### Work to be completed
Show, from the entries below, every line in which "string" appears.

Dataset entries
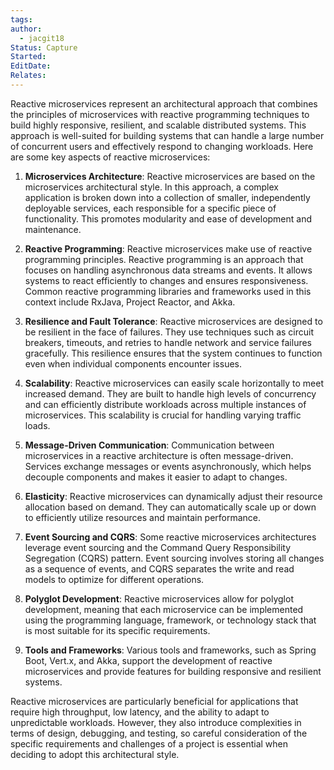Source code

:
 ```yaml
---
tags: 
author:
  - jacgit18
Status: Capture
Started: 
EditDate: 
Relates:
---
```

Reactive microservices represent an architectural approach that combines the principles of microservices with reactive programming techniques to build highly responsive, resilient, and scalable distributed systems. This approach is well-suited for building systems that can handle a large number of concurrent users and effectively respond to changing workloads. Here are some key aspects of reactive microservices:  
  
1. **Microservices Architecture**: Reactive microservices are based on the microservices architectural style. In this approach, a complex application is broken down into a collection of smaller, independently deployable services, each responsible for a specific piece of functionality. This promotes modularity and ease of development and maintenance.  
  
2. **Reactive Programming**: Reactive microservices make use of reactive programming principles. Reactive programming is an approach that focuses on handling asynchronous data streams and events. It allows systems to react efficiently to changes and ensures responsiveness. Common reactive programming libraries and frameworks used in this context include RxJava, Project Reactor, and Akka.  
  
3. **Resilience and Fault Tolerance**: Reactive microservices are designed to be resilient in the face of failures. They use techniques such as circuit breakers, timeouts, and retries to handle network and service failures gracefully. This resilience ensures that the system continues to function even when individual components encounter issues.  
  
4. **Scalability**: Reactive microservices can easily scale horizontally to meet increased demand. They are built to handle high levels of concurrency and can efficiently distribute workloads across multiple instances of microservices. This scalability is crucial for handling varying traffic loads.  
  
5. **Message-Driven Communication**: Communication between microservices in a reactive architecture is often message-driven. Services exchange messages or events asynchronously, which helps decouple components and makes it easier to adapt to changes.  
  
6. **Elasticity**: Reactive microservices can dynamically adjust their resource allocation based on demand. They can automatically scale up or down to efficiently utilize resources and maintain performance.  
  
7. **Event Sourcing and CQRS**: Some reactive microservices architectures leverage event sourcing and the Command Query Responsibility Segregation (CQRS) pattern. Event sourcing involves storing all changes as a sequence of events, and CQRS separates the write and read models to optimize for different operations.  
  
8. **Polyglot Development**: Reactive microservices allow for polyglot development, meaning that each microservice can be implemented using the programming language, framework, or technology stack that is most suitable for its specific requirements.  
  
9. **Tools and Frameworks**: Various tools and frameworks, such as Spring Boot, Vert.x, and Akka, support the development of reactive microservices and provide features for building responsive and resilient systems.  
  
Reactive microservices are particularly beneficial for applications that require high throughput, low latency, and the ability to adapt to unpredictable workloads. However, they also introduce complexities in terms of design, debugging, and testing, so careful consideration of the specific requirements and challenges of a project is essential when deciding to adopt this architectural style.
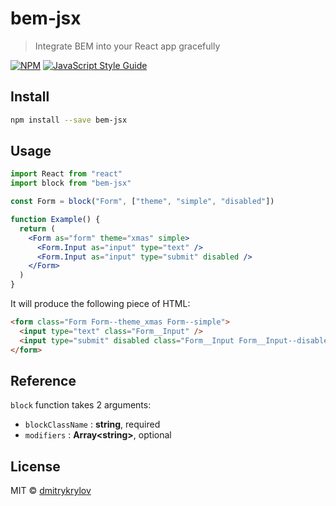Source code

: # bem-jsx

> Integrate BEM into your React app gracefully

[![NPM](https://img.shields.io/npm/v/bem-jsx.svg)](https://www.npmjs.com/package/bem-jsx) [![JavaScript Style Guide](https://img.shields.io/badge/code_style-standard-brightgreen.svg)](https://standardjs.com)

## Install

```bash
npm install --save bem-jsx
```

## Usage

```jsx
import React from "react"
import block from "bem-jsx"

const Form = block("Form", ["theme", "simple", "disabled"])

function Example() {
  return (
    <Form as="form" theme="xmas" simple>
      <Form.Input as="input" type="text" />
      <Form.Input as="input" type="submit" disabled />
    </Form>
  )
}
```

It will produce the following piece of HTML:

```html
<form class="Form Form--theme_xmas Form--simple">
  <input type="text" class="Form__Input" />
  <input type="submit" disabled class="Form__Input Form__Input--disabled" />
</form>
```

## Reference

`block` function takes 2 arguments:

- `blockClassName` : **string**, required
- `modifiers` : **Array\<string\>**, optional

## License

MIT © [dmitrykrylov](https://github.com/dmitrykrylov)

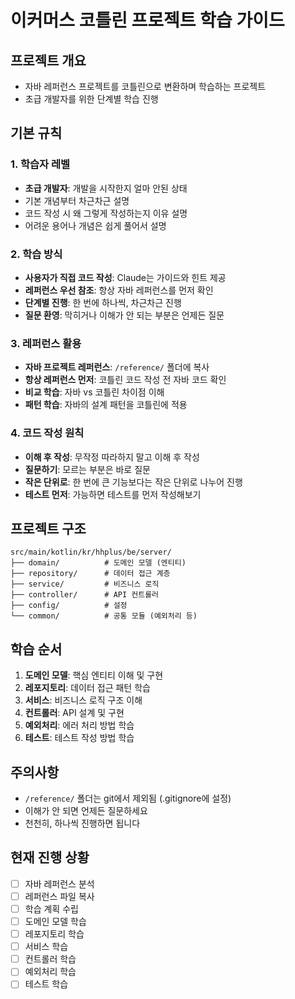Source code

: # 이커머스 코틀린 프로젝트 학습 가이드

## 프로젝트 개요
- 자바 레퍼런스 프로젝트를 코틀린으로 변환하며 학습하는 프로젝트
- 초급 개발자를 위한 단계별 학습 진행

## 기본 규칙

### 1. 학습자 레벨
- **초급 개발자**: 개발을 시작한지 얼마 안된 상태
- 기본 개념부터 차근차근 설명
- 코드 작성 시 왜 그렇게 작성하는지 이유 설명
- 어려운 용어나 개념은 쉽게 풀어서 설명

### 2. 학습 방식
- **사용자가 직접 코드 작성**: Claude는 가이드와 힌트 제공
- **레퍼런스 우선 참조**: 항상 자바 레퍼런스를 먼저 확인
- **단계별 진행**: 한 번에 하나씩, 차근차근 진행
- **질문 환영**: 막히거나 이해가 안 되는 부분은 언제든 질문

### 3. 레퍼런스 활용
- **자바 프로젝트 레퍼런스**: `/reference/` 폴더에 복사
- **항상 레퍼런스 먼저**: 코틀린 코드 작성 전 자바 코드 확인
- **비교 학습**: 자바 vs 코틀린 차이점 이해
- **패턴 학습**: 자바의 설계 패턴을 코틀린에 적용

### 4. 코드 작성 원칙
- **이해 후 작성**: 무작정 따라하지 말고 이해 후 작성
- **질문하기**: 모르는 부분은 바로 질문
- **작은 단위로**: 한 번에 큰 기능보다는 작은 단위로 나누어 진행
- **테스트 먼저**: 가능하면 테스트를 먼저 작성해보기

## 프로젝트 구조
```
src/main/kotlin/kr/hhplus/be/server/
├── domain/          # 도메인 모델 (엔티티)
├── repository/      # 데이터 접근 계층
├── service/         # 비즈니스 로직
├── controller/      # API 컨트롤러
├── config/          # 설정
└── common/          # 공통 모듈 (예외처리 등)
```

## 학습 순서
1. **도메인 모델**: 핵심 엔티티 이해 및 구현
2. **레포지토리**: 데이터 접근 패턴 학습
3. **서비스**: 비즈니스 로직 구조 이해
4. **컨트롤러**: API 설계 및 구현
5. **예외처리**: 에러 처리 방법 학습
6. **테스트**: 테스트 작성 방법 학습

## 주의사항
- `/reference/` 폴더는 git에서 제외됨 (.gitignore에 설정)
- 이해가 안 되면 언제든 질문하세요
- 천천히, 하나씩 진행하면 됩니다

## 현재 진행 상황
- [ ] 자바 레퍼런스 분석
- [ ] 레퍼런스 파일 복사
- [ ] 학습 계획 수립
- [ ] 도메인 모델 학습
- [ ] 레포지토리 학습
- [ ] 서비스 학습
- [ ] 컨트롤러 학습
- [ ] 예외처리 학습
- [ ] 테스트 학습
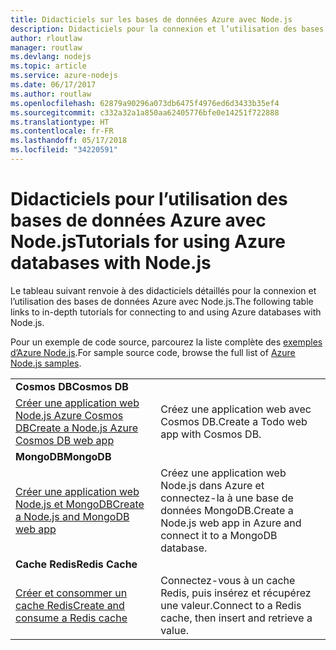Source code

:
 ```yaml
---
title: Didacticiels sur les bases de données Azure avec Node.js
description: Didacticiels pour la connexion et l’utilisation des bases de données Azure avec Node.js.
author: rloutlaw
manager: routlaw
ms.devlang: nodejs
ms.topic: article
ms.service: azure-nodejs
ms.date: 06/17/2017
ms.author: routlaw
ms.openlocfilehash: 62879a90296a073db6475f4976ed6d3433b35ef4
ms.sourcegitcommit: c332a32a1a850aa62405776bfe0e14251f722888
ms.translationtype: HT
ms.contentlocale: fr-FR
ms.lasthandoff: 05/17/2018
ms.locfileid: "34220591"
---
```

# <a name="tutorials-for-using-azure-databases-with-nodejs"></a><span data-ttu-id="76d43-103">Didacticiels pour l’utilisation des bases de données Azure avec Node.js</span><span class="sxs-lookup"><span data-stu-id="76d43-103">Tutorials for using Azure databases with Node.js</span></span>

<span data-ttu-id="76d43-104">Le tableau suivant renvoie à des didacticiels détaillés pour la connexion et l’utilisation des bases de données Azure avec Node.js.</span><span class="sxs-lookup"><span data-stu-id="76d43-104">The following table links to in-depth tutorials for connecting to and using Azure databases with Node.js.</span></span> 

<span data-ttu-id="76d43-105">Pour un exemple de code source, parcourez la liste complète des [exemples d’Azure Node.js](https://azure.microsoft.com/resources/samples/?term=nodejs).</span><span class="sxs-lookup"><span data-stu-id="76d43-105">For sample source code, browse the full list of [Azure Node.js samples](https://azure.microsoft.com/resources/samples/?term=nodejs).</span></span>

| | |
|---|---|
| <span data-ttu-id="76d43-106">**Cosmos DB**</span><span class="sxs-lookup"><span data-stu-id="76d43-106">**Cosmos DB**</span></span> ||
| [<span data-ttu-id="76d43-107">Créer une application web Node.js Azure Cosmos DB</span><span class="sxs-lookup"><span data-stu-id="76d43-107">Create a Node.js Azure Cosmos DB web app</span></span>](http://docs.microsoft.com/azure/documentdb/documentdb-nodejs-application?toc=/azure/node/toc.json&bc=/azure/node/toc.json) | <span data-ttu-id="76d43-108">Créez une application web avec Cosmos DB.</span><span class="sxs-lookup"><span data-stu-id="76d43-108">Create a Todo web app with Cosmos DB.</span></span>  |
| <span data-ttu-id="76d43-109">**MongoDB**</span><span class="sxs-lookup"><span data-stu-id="76d43-109">**MongoDB**</span></span> ||
| [<span data-ttu-id="76d43-110">Créer une application web Node.js et MongoDB</span><span class="sxs-lookup"><span data-stu-id="76d43-110">Create a Node.js and MongoDB web app</span></span>](http://docs.microsoft.com/azure/app-service-web/app-service-web-tutorial-nodejs-mongodb-app?toc=/azure/node/toc.json&bc=/azure/node/toc.json) | <span data-ttu-id="76d43-111">Créez une application web Node.js dans Azure et connectez-la à une base de données MongoDB.</span><span class="sxs-lookup"><span data-stu-id="76d43-111">Create a Node.js web app in Azure and connect it to a MongoDB database.</span></span>  |
| <span data-ttu-id="76d43-112">**Cache Redis**</span><span class="sxs-lookup"><span data-stu-id="76d43-112">**Redis Cache**</span></span> | |
| [<span data-ttu-id="76d43-113">Créer et consommer un cache Redis</span><span class="sxs-lookup"><span data-stu-id="76d43-113">Create and consume a Redis cache</span></span>](http://docs.microsoft.com/azure/redis-cache/cache-nodejs-get-started?toc=/azure/node/toc.json&bc=/azure/node/toc.json) | <span data-ttu-id="76d43-114">Connectez-vous à un cache Redis, puis insérez et récupérez une valeur.</span><span class="sxs-lookup"><span data-stu-id="76d43-114">Connect to a Redis cache, then insert and retrieve a value.</span></span>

### Worked solution
- `blockClassName` : **string**, required
- `modifiers` : **Array\<string\>**, optional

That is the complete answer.